Start of Block

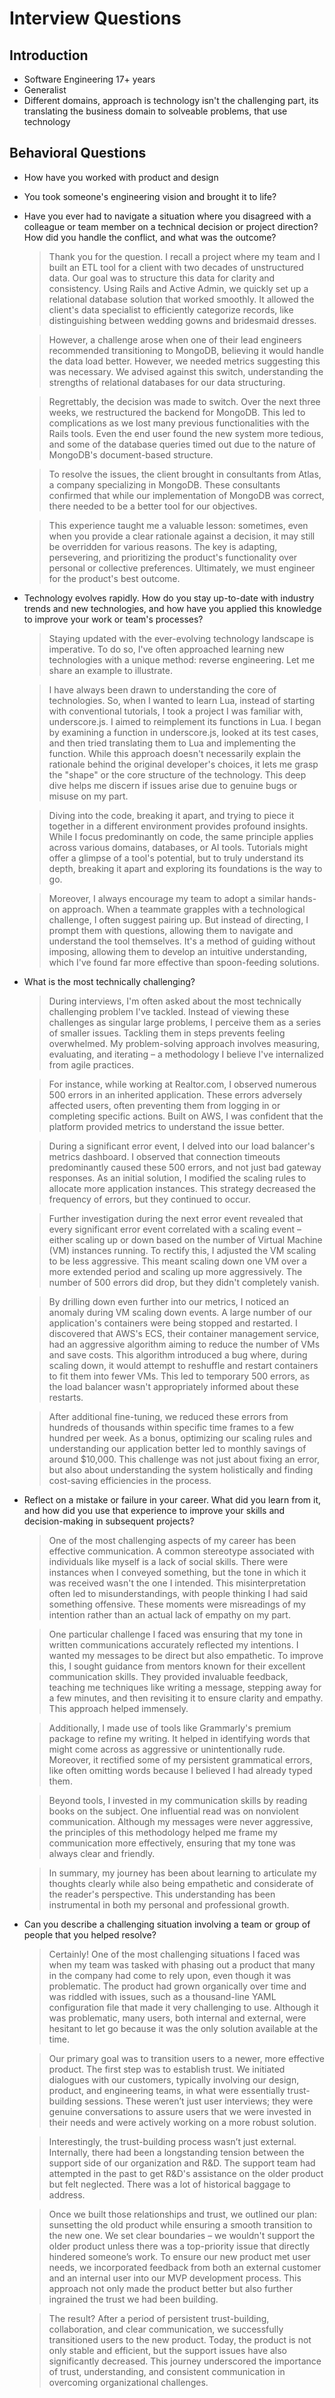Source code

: # Interview Questions

## Introduction

- Software Engineering 17+ years
- Generalist
- Different domains, approach is technology isn't the challenging part, its
  translating the business domain to solveable problems, that use technology

## Behavioral Questions

- How have you worked with product and design
- You took someone's engineering vision and brought it to life?
- Have you ever had to navigate a situation where you disagreed with a colleague
  or team member on a technical decision or project direction? How did you
  handle the conflict, and what was the outcome?

  > Thank you for the question. I recall a project where my team and I built an
  > ETL tool for a client with two decades of unstructured data. Our goal was to
  > structure this data for clarity and consistency. Using Rails and Active
  > Admin, we quickly set up a relational database solution that worked
  > smoothly. It allowed the client's data specialist to efficiently categorize
  > records, like distinguishing between wedding gowns and bridesmaid dresses.

  > However, a challenge arose when one of their lead engineers recommended
  > transitioning to MongoDB, believing it would handle the data load better.
  > However, we needed metrics suggesting this was necessary. We advised against
  > this switch, understanding the strengths of relational databases for our
  > data structuring.

  > Regrettably, the decision was made to switch. Over the next three weeks, we
  > restructured the backend for MongoDB. This led to complications as we lost
  > many previous functionalities with the Rails tools. Even the end user found
  > the new system more tedious, and some of the database queries timed out due
  > to the nature of MongoDB's document-based structure.

  > To resolve the issues, the client brought in consultants from Atlas, a
  > company specializing in MongoDB. These consultants confirmed that while our
  > implementation of MongoDB was correct, there needed to be a better tool for
  > our objectives.

  > This experience taught me a valuable lesson: sometimes, even when you
  > provide a clear rationale against a decision, it may still be overridden for
  > various reasons. The key is adapting, persevering, and prioritizing the
  > product's functionality over personal or collective preferences. Ultimately,
  > we must engineer for the product's best outcome.
- Technology evolves rapidly. How do you stay up-to-date with industry trends
  and new technologies, and how have you applied this knowledge to improve your
  work or team's processes?

  > Staying updated with the ever-evolving technology landscape is imperative.
  > To do so, I've often approached learning new technologies with a unique
  > method: reverse engineering. Let me share an example to illustrate.

  > I have always been drawn to understanding the core of technologies. So, when
  > I wanted to learn Lua, instead of starting with conventional tutorials, I
  > took a project I was familiar with, underscore.js. I aimed to reimplement
  > its functions in Lua. I began by examining a function in underscore.js,
  > looked at its test cases, and then tried translating them to Lua and
  > implementing the function. While this approach doesn't necessarily explain
  > the rationale behind the original developer's choices, it lets me grasp the
  > "shape" or the core structure of the technology. This deep dive helps me
  > discern if issues arise due to genuine bugs or misuse on my part.

  > Diving into the code, breaking it apart, and trying to piece it together in
  > a different environment provides profound insights. While I focus
  > predominantly on code, the same principle applies across various domains,
  > databases, or AI tools. Tutorials might offer a glimpse of a tool's
  > potential, but to truly understand its depth, breaking it apart and
  > exploring its foundations is the way to go.

  > Moreover, I always encourage my team to adopt a similar hands-on approach.
  > When a teammate grapples with a technological challenge, I often suggest
  > pairing up. But instead of directing, I prompt them with questions, allowing
  > them to navigate and understand the tool themselves. It's a method of
  > guiding without imposing, allowing them to develop an intuitive
  > understanding, which I've found far more effective than spoon-feeding
  > solutions.

- What is the most technically challenging?

  > During interviews, I'm often asked about the most technically challenging
  > problem I've tackled. Instead of viewing these challenges as singular large
  > problems, I perceive them as a series of smaller issues. Tackling them in
  > steps prevents feeling overwhelmed. My problem-solving approach involves
  > measuring, evaluating, and iterating – a methodology I believe I've
  > internalized from agile practices.

  > For instance, while working at Realtor.com, I observed numerous 500 errors
  > in an inherited application. These errors adversely affected users, often
  > preventing them from logging in or completing specific actions. Built on
  > AWS, I was confident that the platform provided metrics to understand the
  > issue better.

  > During a significant error event, I delved into our load balancer's metrics
  > dashboard. I observed that connection timeouts predominantly caused these
  > 500 errors, and not just bad gateway responses. As an initial solution, I
  > modified the scaling rules to allocate more application instances. This
  > strategy decreased the frequency of errors, but they continued to occur.

  > Further investigation during the next error event revealed that every
  > significant error event correlated with a scaling event – either scaling up
  > or down based on the number of Virtual Machine (VM) instances running. To
  > rectify this, I adjusted the VM scaling to be less aggressive. This meant
  > scaling down one VM over a more extended period and scaling up more
  > aggressively. The number of 500 errors did drop, but they didn't completely
  > vanish.

  > By drilling down even further into our metrics, I noticed an anomaly during
  > VM scaling down events. A large number of our application's containers were
  > being stopped and restarted. I discovered that AWS's ECS, their container
  > management service, had an aggressive algorithm aiming to reduce the number
  > of VMs and save costs. This algorithm introduced a bug where, during scaling
  > down, it would attempt to reshuffle and restart containers to fit them into
  > fewer VMs. This led to temporary 500 errors, as the load balancer wasn't
  > appropriately informed about these restarts.

  > After additional fine-tuning, we reduced these errors from hundreds of
  > thousands within specific time frames to a few hundred per week. As a bonus,
  > optimizing our scaling rules and understanding our application better led to
  > monthly savings of around $10,000. This challenge was not just about fixing
  > an error, but also about understanding the system holistically and finding
  > cost-saving efficiencies in the process.

- Reflect on a mistake or failure in your career. What did you learn from it,
  and how did you use that experience to improve your skills and decision-making
  in subsequent projects?

  > One of the most challenging aspects of my career has been effective
  > communication. A common stereotype associated with individuals like myself
  > is a lack of social skills. There were instances when I conveyed something,
  > but the tone in which it was received wasn't the one I intended. This
  > misinterpretation often led to misunderstandings, with people thinking I had
  > said something offensive. These moments were misreadings of my intention
  > rather than an actual lack of empathy on my part.

  > One particular challenge I faced was ensuring that my tone in written
  > communications accurately reflected my intentions. I wanted my messages to
  > be direct but also empathetic. To improve this, I sought guidance from
  > mentors known for their excellent communication skills. They provided
  > invaluable feedback, teaching me techniques like writing a message, stepping
  > away for a few minutes, and then revisiting it to ensure clarity and
  > empathy. This approach helped immensely.

  > Additionally, I made use of tools like Grammarly's premium package to refine
  > my writing. It helped in identifying words that might come across as
  > aggressive or unintentionally rude. Moreover, it rectified some of my
  > persistent grammatical errors, like often omitting words because I believed
  > I had already typed them.

  > Beyond tools, I invested in my communication skills by reading books on the
  > subject. One influential read was on nonviolent communication. Although my
  > messages were never aggressive, the principles of this methodology helped me
  > frame my communication more effectively, ensuring that my tone was always
  > clear and friendly.

  > In summary, my journey has been about learning to articulate my thoughts
  > clearly while also being empathetic and considerate of the reader's
  > perspective. This understanding has been instrumental in both my personal
  > and professional growth.

- Can you describe a challenging situation involving a team or group of people
  that you helped resolve?

  > Certainly! One of the most challenging situations I faced was when my team
  > was tasked with phasing out a product that many in the company had come to
  > rely upon, even though it was problematic. The product had grown organically
  > over time and was riddled with issues, such as a thousand-line YAML
  > configuration file that made it very challenging to use. Although it was
  > problematic, many users, both internal and external, were hesitant to let go
  > because it was the only solution available at the time.

  > Our primary goal was to transition users to a newer, more effective product.
  > The first step was to establish trust. We initiated dialogues with our
  > customers, typically involving our design, product, and engineering teams,
  > in what were essentially trust-building sessions. These weren’t just user
  > interviews; they were genuine conversations to assure users that we were
  > invested in their needs and were actively working on a more robust solution.

  > Interestingly, the trust-building process wasn’t just external. Internally,
  > there had been a longstanding tension between the support side of our
  > organization and R&D. The support team had attempted in the past to get
  > R&D's assistance on the older product but felt neglected. There was a lot of
  > historical baggage to address.

  > Once we built those relationships and trust, we outlined our plan:
  > sunsetting the old product while ensuring a smooth transition to the new
  > one. We set clear boundaries – we wouldn't support the older product unless
  > there was a top-priority issue that directly hindered someone’s work. To
  > ensure our new product met user needs, we incorporated feedback from both an
  > external customer and an internal user into our MVP development process.
  > This approach not only made the product better but also further ingrained
  > the trust we had been building.

  > The result? After a period of persistent trust-building, collaboration, and
  > clear communication, we successfully transitioned users to the new product.
  > Today, the product is not only stable and efficient, but the support issues
  > have also significantly decreased. This journey underscored the importance
  > of trust, understanding, and consistent communication in overcoming
  > organizational challenges.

End of Block

» What you will do: From the entries above, collect every line with the string "application" in it.

» Task solution:
  > in an inherited application. These errors adversely affected users, often
  > modified the scaling rules to allocate more application instances. This
  > VM scaling down events. A large number of our application's containers were
  > optimizing our scaling rules and understanding our application better led to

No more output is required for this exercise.